Start of Supplied entries

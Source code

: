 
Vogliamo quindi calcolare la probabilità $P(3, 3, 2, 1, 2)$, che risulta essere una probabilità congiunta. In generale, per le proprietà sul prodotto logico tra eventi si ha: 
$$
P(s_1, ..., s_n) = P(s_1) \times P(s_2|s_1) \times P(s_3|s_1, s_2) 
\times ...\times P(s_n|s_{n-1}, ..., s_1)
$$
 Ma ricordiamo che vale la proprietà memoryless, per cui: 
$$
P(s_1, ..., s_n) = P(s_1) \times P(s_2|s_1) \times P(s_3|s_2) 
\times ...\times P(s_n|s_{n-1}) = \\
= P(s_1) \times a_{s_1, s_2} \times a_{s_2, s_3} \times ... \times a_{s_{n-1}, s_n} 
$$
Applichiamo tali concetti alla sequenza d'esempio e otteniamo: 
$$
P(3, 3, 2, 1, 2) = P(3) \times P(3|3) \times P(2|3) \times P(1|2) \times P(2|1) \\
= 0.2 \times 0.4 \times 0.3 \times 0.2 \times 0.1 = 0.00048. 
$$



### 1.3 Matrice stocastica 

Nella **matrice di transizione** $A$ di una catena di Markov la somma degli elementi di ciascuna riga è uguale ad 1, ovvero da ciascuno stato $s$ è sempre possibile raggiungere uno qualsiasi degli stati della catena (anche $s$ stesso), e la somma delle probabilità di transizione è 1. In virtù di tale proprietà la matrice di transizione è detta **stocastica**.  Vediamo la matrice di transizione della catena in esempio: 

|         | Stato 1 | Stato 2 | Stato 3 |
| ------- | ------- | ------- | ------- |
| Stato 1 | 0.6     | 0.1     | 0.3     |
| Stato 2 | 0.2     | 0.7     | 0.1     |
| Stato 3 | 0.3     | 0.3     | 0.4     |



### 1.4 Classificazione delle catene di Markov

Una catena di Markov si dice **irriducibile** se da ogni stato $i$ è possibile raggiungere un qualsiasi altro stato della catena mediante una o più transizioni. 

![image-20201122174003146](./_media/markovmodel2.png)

End of Supplied entries

**Assigned task**
Extract the lines above, from the first one through the one containing "P(s_2|s_1) \times P(s_3|s_1, s_2)", and return only those, unchanged.

**Response to the exercise**
Source code

: 
Vogliamo quindi calcolare la probabilità $P(3, 3, 2, 1, 2)$, che risulta essere una probabilità congiunta. In generale, per le proprietà sul prodotto logico tra eventi si ha: 
$$
P(s_1, ..., s_n) = P(s_1) \times P(s_2|s_1) \times P(s_3|s_1, s_2) 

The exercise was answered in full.